Friday, October 26, 2012

Etsied

I am lately obsessed with vintage chairs.  I'm on the hunt for vintage dining room chairs to replace the sad IKEA ones I've been resignedly using for the past four years.  I hit up the yard sale of a stager this past weekend and was all kinds of inspired.  Beyond some great bargains, I left with a few tips, one of which is using Etsy as a resource for vintage finds, much cleaner and more streamlined than fleamarkets, Craig's List, or secondhand furniture shops.  The idea that I can get four chairs for $140, already repainted and upholstered with a vibrant pattern, is infinitely more appealing than saving up to get four vanilla ones from West Elm.  I just have to ask the important questions now: how modern do I want to go?  Mid-mod like Saarinen or sleek contemporary like Starck?  And remind myself, avoid shabby chic at all costs.  Not as easy as you think; the attractive French countryside and American farmhouse looks, all so "heritage" (as Carolyn likes to say) is maybe one whitewash away from coming out of Rachel Ashwell's warehouse in China.

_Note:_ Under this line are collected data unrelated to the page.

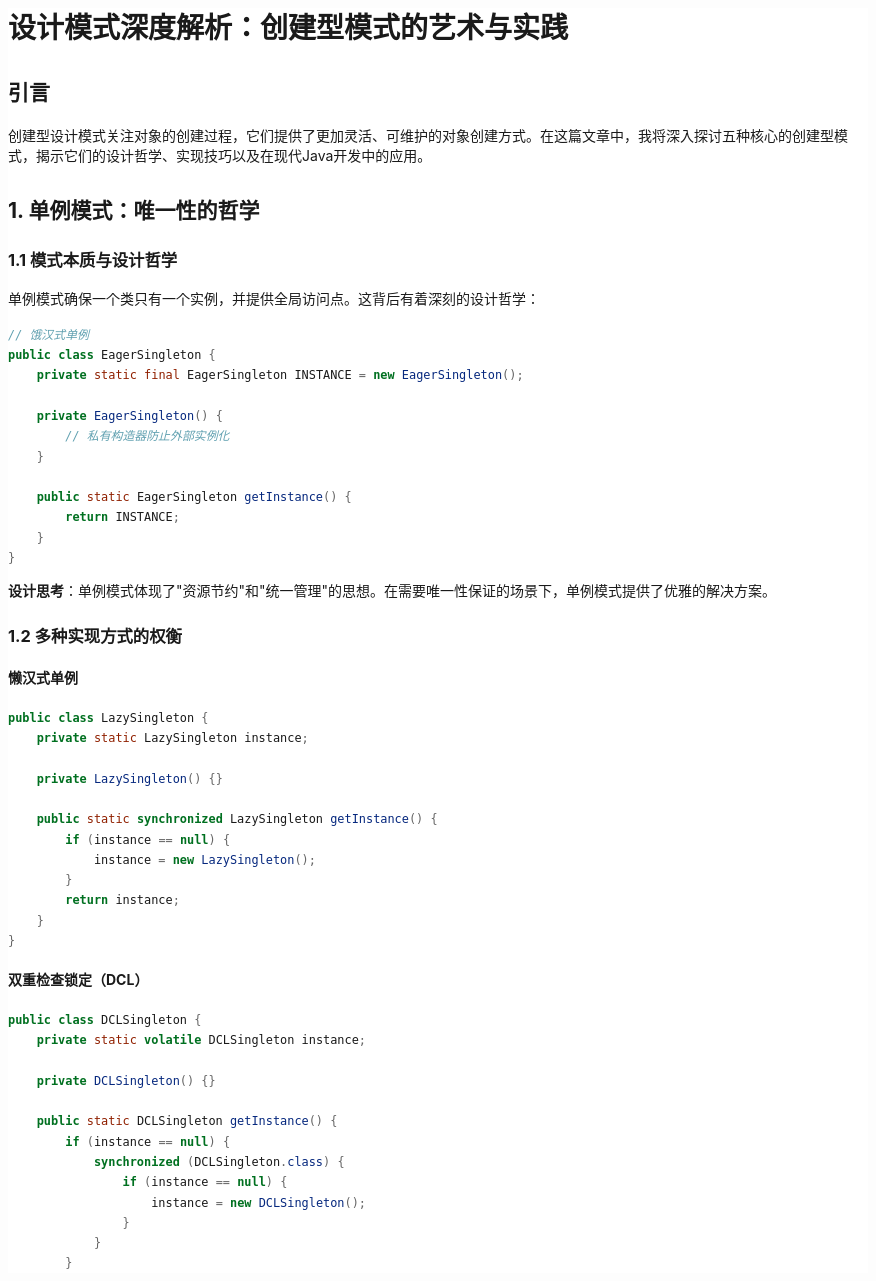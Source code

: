 # 设计模式深度解析：创建型模式的艺术与实践

## 引言

创建型设计模式关注对象的创建过程，它们提供了更加灵活、可维护的对象创建方式。在这篇文章中，我将深入探讨五种核心的创建型模式，揭示它们的设计哲学、实现技巧以及在现代Java开发中的应用。

## 1. 单例模式：唯一性的哲学

### 1.1 模式本质与设计哲学

单例模式确保一个类只有一个实例，并提供全局访问点。这背后有着深刻的设计哲学：

```java
// 饿汉式单例
public class EagerSingleton {
    private static final EagerSingleton INSTANCE = new EagerSingleton();

    private EagerSingleton() {
        // 私有构造器防止外部实例化
    }

    public static EagerSingleton getInstance() {
        return INSTANCE;
    }
}
```

**设计思考**：单例模式体现了"资源节约"和"统一管理"的思想。在需要唯一性保证的场景下，单例模式提供了优雅的解决方案。

### 1.2 多种实现方式的权衡

#### 懒汉式单例

```java
public class LazySingleton {
    private static LazySingleton instance;

    private LazySingleton() {}

    public static synchronized LazySingleton getInstance() {
        if (instance == null) {
            instance = new LazySingleton();
        }
        return instance;
    }
}
```

#### 双重检查锁定（DCL）

```java
public class DCLSingleton {
    private static volatile DCLSingleton instance;

    private DCLSingleton() {}

    public static DCLSingleton getInstance() {
        if (instance == null) {
            synchronized (DCLSingleton.class) {
                if (instance == null) {
                    instance = new DCLSingleton();
                }
            }
        }
```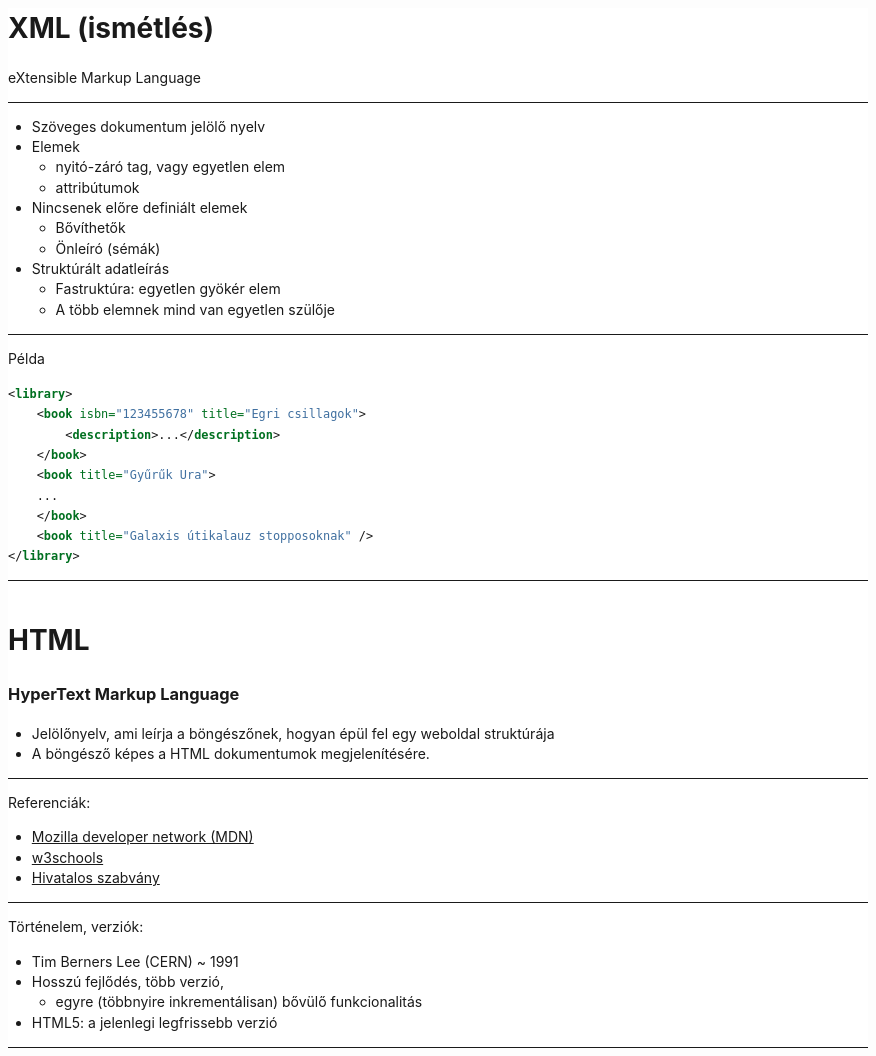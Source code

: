 # XML (ismétlés)

eXtensible Markup Language

---
* Szöveges dokumentum jelölő nyelv
* Elemek
    * nyitó-záró tag, vagy egyetlen elem
    * attribútumok
* Nincsenek előre definiált elemek
    * Bővíthetők
    * Önleíró (sémák)
* Struktúrált adatleírás
    * Fastruktúra: egyetlen gyökér elem
    * A több elemnek mind van egyetlen szülője

----
Példa

```xml
<library>
    <book isbn="123455678" title="Egri csillagok">
        <description>...</description>
    </book>
    <book title="Gyűrűk Ura">
    ...
    </book>
    <book title="Galaxis útikalauz stopposoknak" />
</library>
```

---

# HTML 
### HyperText Markup Language

* Jelölőnyelv, ami leírja a böngészőnek, hogyan épül fel egy weboldal struktúrája
* A böngésző képes a HTML dokumentumok megjelenítésére. 

----

Referenciák:
* [Mozilla developer network (MDN)](https://developer.mozilla.org/en-US/docs/Web/HTML)
* [w3schools](https://www.w3schools.com/html/)
* [Hivatalos szabvány](https://dev.w3.org/html5/html-author/)

----

Történelem, verziók:
 * Tim Berners Lee (CERN) ~ 1991
 * Hosszú fejlődés, több verzió, 
    * egyre (többnyire inkrementálisan) bővülő funkcionalitás
 * HTML5: a jelenlegi legfrissebb verzió

---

The weekend ahead is, per usual, part social, part family.  Girls' night out at The Grove to watch Pitch Perfect and eat at the Farmers Market.  I made sure to have some kind of Halloween plans on Saturday, if only to relish the last years of being able to dress like a skanky [insert occupation, superhero, animal, or popular character here].  This year I'm down in Hermosa Beach, not a traditionally fecund place for meeting people of my age group.  Sunday is going home to meet some cousin in from China.  (Will she have that funny accent?)

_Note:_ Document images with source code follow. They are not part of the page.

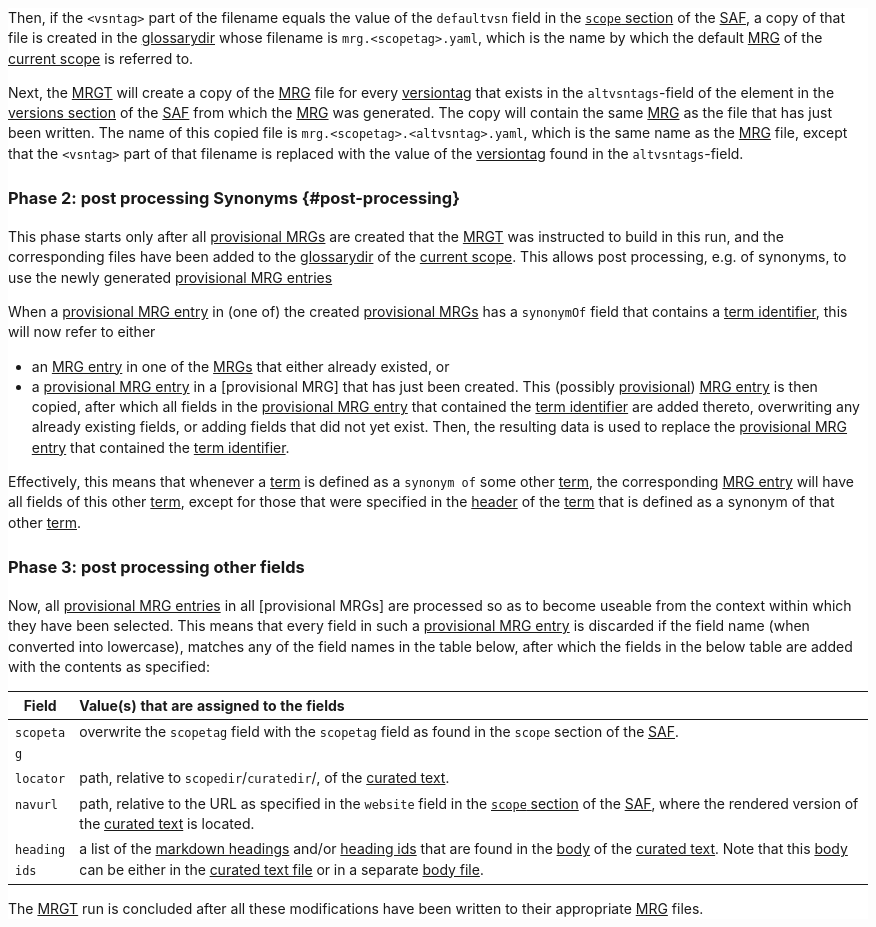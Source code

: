 Then, if the `<vsntag>` part of the filename equals the value of the `defaultvsn` field in the [`scope` section](docs/spec-files/saf#terminology) of the [SAF](@), a copy of that file is created in the [glossarydir](@) whose filename is `mrg.<scopetag>.yaml`, which is the name by which the default [MRG](@) of the [current scope](@) is referred to.

Next, the [MRGT](@) will create a copy of the [MRG](@) file for every [versiontag](@) that exists in the `altvsntags`-field of the element in the [versions section](/docs/spec-files/saf#versions) of the [SAF](@) from which the [MRG](@) was generated. The copy will contain the same [MRG](@) as the file that has just been written. The name of this copied file is `mrg.<scopetag>.<altvsntag>.yaml`, which is the same name as the [MRG](@) file, except that the `<vsntag>` part of that filename is replaced with the value of the [versiontag](@) found in the `altvsntags`-field.

### Phase 2: post processing Synonyms {#post-processing}

This phase starts only after all [provisional MRGs](@) are created that the [MRGT](@) was instructed to build in this run, and the corresponding files have been added to the [glossarydir](@) of the [current scope](@). This allows post processing, e.g. of synonyms, to use the newly generated [provisional MRG entries](@)

When a [provisional MRG entry](@) in (one of) the created [provisional MRGs](@) has a `synonymOf` field that contains a [term identifier](@), this will now refer to either

- an [MRG entry](@) in one of the [MRGs](@) that either already existed, or
- a [provisional MRG entry](@) in a [provisional MRG] that has just been created.
This (possibly [provisional](provisional-mrg-entry@)) [MRG entry](@) is then copied, after which all fields in the [provisional MRG entry](@) that contained the [term identifier](@) are added thereto, overwriting any already existing fields, or adding fields that did not yet exist. Then, the resulting data is used to replace the [provisional MRG entry](@) that contained the [term identifier](@).

Effectively, this means that whenever a [term](@) is defined as a `synonym of` some other [term](@), the corresponding [MRG entry](@) will have all fields of this other [term](@), except for those that were specified in the [header](@) of the [term](@) that is defined as a synonym of that other [term](@).

### Phase 3: post processing other fields

Now, all [provisional MRG entries](@) in all [provisional MRGs] are processed so as to become useable from the context within which they have been selected. This means that every field in such a [provisional MRG entry](@) is discarded if the field name (when converted into lowercase), matches any of the field names in the table below, after which the fields in the below table are added with the contents as specified:

| Field          | Value(s) that are assigned to the fields |
| -------------- | :---------- |
| `scopetag`     | overwrite the `scopetag` field with the `scopetag` field as found in the `scope` section of the [SAF](@). |
| `locator`      | path, relative to `scopedir`/`curatedir`/, of the [curated text](@). |
| `navurl`       | path, relative to the URL as specified in the `website` field in the [`scope` section](/docs/spec-files/saf#terminology) of the [SAF](@), where the rendered version of the [curated text](@) is located. |
| `headingids`   | a list of the [markdown headings](https://www.markdownguide.org/basic-syntax/#headings) and/or [heading ids](https://www.markdownguide.org/extended-syntax/#linking-to-heading-ids) that are found in the [body](@) of the [curated text](@). Note that this [body](@) can be either in the [curated text file](@) or in a separate [body file](@). |

The [MRGT](@) run is concluded after all these modifications have been written to their appropriate [MRG](@) files.


[^1]: The [MRGT](@) MUST NOT start by overwriting files that contain an [MRG](@), as they should remain available as a (possible) source for copying [MRG entries](@) from during the construction of one or more [provisional MRGs](@). Writing the actual files should be done after all [provisional MRGs](@) have been constructed.
[^previous]: The algorithm ensures that an [MRG entry](@) for a [term](@) that is a [synonym](@) of another [term](@) identical to the [MRG entry](@) for that other [term](@), but if the [curated text](@) that specifies the [synonym](@) has additional front matter (e.g. a slightly modified `glossaryText` field), that front matter is retained in the [MRG entry](@). It is up to the [author](@) of the [curated text](@) to make sure this does not pose any problems, and up to the [ICT](@) to do appropriate checks.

I'm aware today that one of our support center staff is peeved with me.  I'm making him turn like 2,000 e-mails into PDFs for a document production.  I gave him one of those fake, inadequate smiles of "thank you..." blended with the teardrop eyes of "I'm sorry..." but he just took the jump drive and left.  These kinds of office dynamics amuse me.  I mean, we both know it has to get done, but we actually entertained that polite conspiracy of "is there any other way to do it?" on the slim chance that maybe he wouldn't have to.  I'm convinced that all life is a comedy of manners.

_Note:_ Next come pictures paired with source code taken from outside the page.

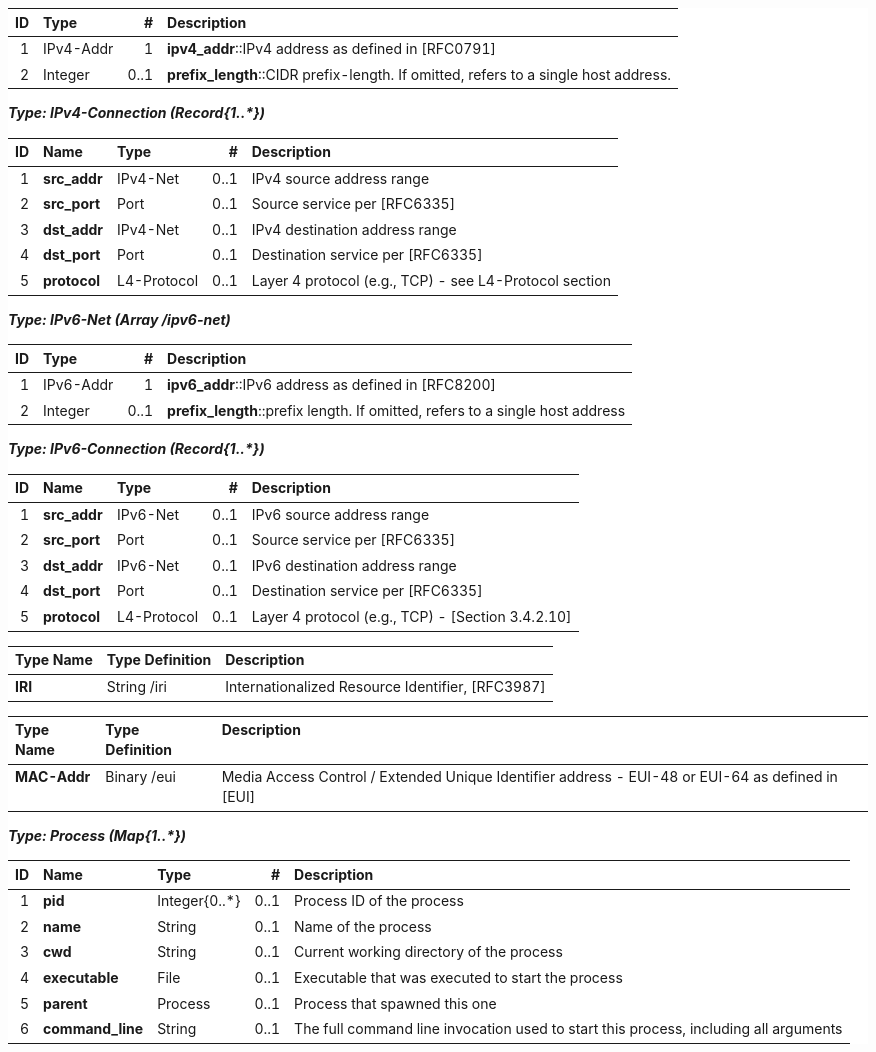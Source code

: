 | ID | Type | # | Description |
| ---: | :--- | ---: | :--- |
| 1 | IPv4-Addr | 1 | **ipv4_addr**::IPv4 address as defined in [RFC0791] |
| 2 | Integer | 0..1 | **prefix_length**::CIDR prefix-length. If omitted, refers to a single host address. |

**_Type: IPv4-Connection (Record{1..*})_**

| ID | Name | Type | # | Description |
| ---: | :--- | :--- | ---: | :--- |
| 1 | **src_addr** | IPv4-Net | 0..1 | IPv4 source address range |
| 2 | **src_port** | Port | 0..1 | Source service per [RFC6335] |
| 3 | **dst_addr** | IPv4-Net | 0..1 | IPv4 destination address range |
| 4 | **dst_port** | Port | 0..1 | Destination service per [RFC6335] |
| 5 | **protocol** | L4-Protocol | 0..1 | Layer 4 protocol (e.g., TCP) - see L4-Protocol section |

**_Type: IPv6-Net (Array /ipv6-net)_**

| ID | Type | # | Description |
| ---: | :--- | ---: | :--- |
| 1 | IPv6-Addr | 1 | **ipv6_addr**::IPv6 address as defined in [RFC8200] |
| 2 | Integer | 0..1 | **prefix_length**::prefix length. If omitted, refers to a single host address |

**_Type: IPv6-Connection (Record{1..*})_**

| ID | Name | Type | # | Description |
| ---: | :--- | :--- | ---: | :--- |
| 1 | **src_addr** | IPv6-Net | 0..1 | IPv6 source address range |
| 2 | **src_port** | Port | 0..1 | Source service per [RFC6335] |
| 3 | **dst_addr** | IPv6-Net | 0..1 | IPv6 destination address range |
| 4 | **dst_port** | Port | 0..1 | Destination service per [RFC6335] |
| 5 | **protocol** | L4-Protocol | 0..1 | Layer 4 protocol (e.g., TCP) - [Section 3.4.2.10] |


| Type Name | Type Definition | Description |
| :--- | :--- | :--- |
| **IRI** | String /iri | Internationalized Resource Identifier, [RFC3987] |


| Type Name | Type Definition | Description |
| :--- | :--- | :--- |
| **MAC-Addr** | Binary /eui | Media Access Control / Extended Unique Identifier address - EUI-48 or EUI-64 as defined in [EUI] |

**_Type: Process (Map{1..*})_**

| ID | Name | Type | # | Description |
| ---: | :--- | :--- | ---: | :--- |
| 1 | **pid** | Integer{0..*} | 0..1 | Process ID of the process |
| 2 | **name** | String | 0..1 | Name of the process |
| 3 | **cwd** | String | 0..1 | Current working directory of the process |
| 4 | **executable** | File | 0..1 | Executable that was executed to start the process |
| 5 | **parent** | Process | 0..1 | Process that spawned this one |
| 6 | **command_line** | String | 0..1 | The full command line invocation used to start this process, including all arguments |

And here is Elizabeth Taylor, that wondrous child-woman of ethereal, perfect beauty.  Richard Burton was so madly in love with her, though they were self-medicated for most of their years together.  It cracks me up that, in his diary, he wrote about a fight they had where he heckled her about being fascinated by Warren Beatty's penchant for older women.  "I like to gossip," she told him, and Dick had nothing to worry about.  "Christ if you can marry Eddie Fisher you can marry anybody!" he snarled.  I think the jealousy is kind of cute.  (And high five to Debbie Reynolds!)